# G&H fullbody canada



## GooseBuster3 (Mar 1, 2002)

Was at sheels over the weekend and saw the new G&H fullbody canada, and man they look pretty good. But if you want a dozen it will end up costing you $150.00 for 4 decoys. I dont think they will even take the abuse you can give to a BigFoot.


----------



## Hoggr (May 28, 2002)

the new G&H's are going to be 100 for 4 is what I heard. They are really small, lifesize--I think foots are still the way to go


----------



## T Shot (Oct 4, 2002)

I studied that decoy all weekend, and I would agree that bigfoots are still the way to go.

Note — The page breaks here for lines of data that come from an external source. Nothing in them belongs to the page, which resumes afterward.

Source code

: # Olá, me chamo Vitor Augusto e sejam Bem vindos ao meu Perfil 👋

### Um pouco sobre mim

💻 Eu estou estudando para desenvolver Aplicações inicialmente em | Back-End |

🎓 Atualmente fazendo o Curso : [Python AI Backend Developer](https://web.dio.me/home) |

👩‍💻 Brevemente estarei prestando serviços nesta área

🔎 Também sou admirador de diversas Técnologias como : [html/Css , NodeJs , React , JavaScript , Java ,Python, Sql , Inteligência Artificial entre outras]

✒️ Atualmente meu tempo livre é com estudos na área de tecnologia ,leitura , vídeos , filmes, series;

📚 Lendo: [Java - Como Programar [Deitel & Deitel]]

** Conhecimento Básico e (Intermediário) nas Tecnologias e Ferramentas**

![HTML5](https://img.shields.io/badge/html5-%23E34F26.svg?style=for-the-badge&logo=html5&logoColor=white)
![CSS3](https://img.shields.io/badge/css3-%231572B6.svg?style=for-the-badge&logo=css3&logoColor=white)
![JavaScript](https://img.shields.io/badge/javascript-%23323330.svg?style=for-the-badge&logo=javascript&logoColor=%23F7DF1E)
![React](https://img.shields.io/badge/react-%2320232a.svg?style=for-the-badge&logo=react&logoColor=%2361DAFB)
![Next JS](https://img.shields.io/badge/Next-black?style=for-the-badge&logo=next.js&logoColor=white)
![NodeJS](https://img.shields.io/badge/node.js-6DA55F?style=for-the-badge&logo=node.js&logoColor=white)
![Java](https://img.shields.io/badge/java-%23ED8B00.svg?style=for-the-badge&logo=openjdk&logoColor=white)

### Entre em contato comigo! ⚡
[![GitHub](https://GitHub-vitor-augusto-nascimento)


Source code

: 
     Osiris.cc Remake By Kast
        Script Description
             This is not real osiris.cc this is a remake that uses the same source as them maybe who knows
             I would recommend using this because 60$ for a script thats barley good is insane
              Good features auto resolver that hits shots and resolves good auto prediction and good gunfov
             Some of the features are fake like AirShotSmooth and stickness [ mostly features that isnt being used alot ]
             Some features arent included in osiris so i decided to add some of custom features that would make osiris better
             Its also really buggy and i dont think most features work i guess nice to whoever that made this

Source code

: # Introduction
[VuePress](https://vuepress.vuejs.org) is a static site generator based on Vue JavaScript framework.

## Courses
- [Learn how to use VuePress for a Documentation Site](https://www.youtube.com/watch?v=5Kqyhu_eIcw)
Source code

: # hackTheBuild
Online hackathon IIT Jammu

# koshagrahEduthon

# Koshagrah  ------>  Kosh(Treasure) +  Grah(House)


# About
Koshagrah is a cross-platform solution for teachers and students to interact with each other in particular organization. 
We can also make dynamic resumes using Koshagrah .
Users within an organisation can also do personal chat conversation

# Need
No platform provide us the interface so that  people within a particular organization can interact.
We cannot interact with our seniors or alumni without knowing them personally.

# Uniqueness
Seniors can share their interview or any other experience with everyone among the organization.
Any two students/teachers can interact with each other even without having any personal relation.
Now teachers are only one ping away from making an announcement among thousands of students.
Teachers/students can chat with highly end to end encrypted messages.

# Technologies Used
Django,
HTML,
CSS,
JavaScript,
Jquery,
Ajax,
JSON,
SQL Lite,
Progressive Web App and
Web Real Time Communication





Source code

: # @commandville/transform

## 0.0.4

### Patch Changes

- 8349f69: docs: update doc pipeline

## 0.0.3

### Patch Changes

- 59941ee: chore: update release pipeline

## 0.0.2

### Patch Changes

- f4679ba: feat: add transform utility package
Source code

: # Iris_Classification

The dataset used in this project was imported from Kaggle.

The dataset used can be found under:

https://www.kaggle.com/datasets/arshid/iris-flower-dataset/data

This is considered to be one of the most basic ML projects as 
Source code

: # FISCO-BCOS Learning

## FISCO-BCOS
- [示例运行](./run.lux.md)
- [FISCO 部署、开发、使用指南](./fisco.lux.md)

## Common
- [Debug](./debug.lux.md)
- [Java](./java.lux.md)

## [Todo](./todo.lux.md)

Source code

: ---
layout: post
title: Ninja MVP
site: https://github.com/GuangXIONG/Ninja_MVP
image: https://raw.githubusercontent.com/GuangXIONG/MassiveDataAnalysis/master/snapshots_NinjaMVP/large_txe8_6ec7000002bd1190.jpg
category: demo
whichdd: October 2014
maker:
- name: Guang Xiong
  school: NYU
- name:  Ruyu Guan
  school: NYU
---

Now the new Averys......that could be a different story.


----------



## GooseBuster3 (Mar 1, 2002)

Then the saelsmen at sheels was full of BS. You know some of the guys in that store really piss me off. Thats why I buy from one salesmen and that'###### Bradley, there no BS just the facts!! Sorry to vent


----------



## Bartman (Apr 22, 2003)

hey T shot, are the new avery honker decoys your speakin about greenhead gear dekes? I saw a pic on the website but the picture looks pretty bad. Although the duck decoys are pretty impressive, and for the price i just might have to get a few dozen.


----------



## GooseBuster3 (Mar 1, 2002)

How much are the Avery fullbodies going to cost?


----------



## T Shot (Oct 4, 2002)

Yes, the Greenhead Gear decoys made by Avery. Are you saying that the picture looks bad or the decoys? I think they will be ok...although I could be eating my words later this year. I honestly havent seen the price sheets for the Averys, but I have been told they will be less expensive, and I see no reason why they would say that if it wasnt true.
GB3, pm or email me with who you talked to and what they told you, I am interested in whats been said about them. I would also like to add that I am not a salesman there, I just do most of the setup work in hunting, so if you come in and see a guy in a dark blue shirt back in hunting, thats me.


----------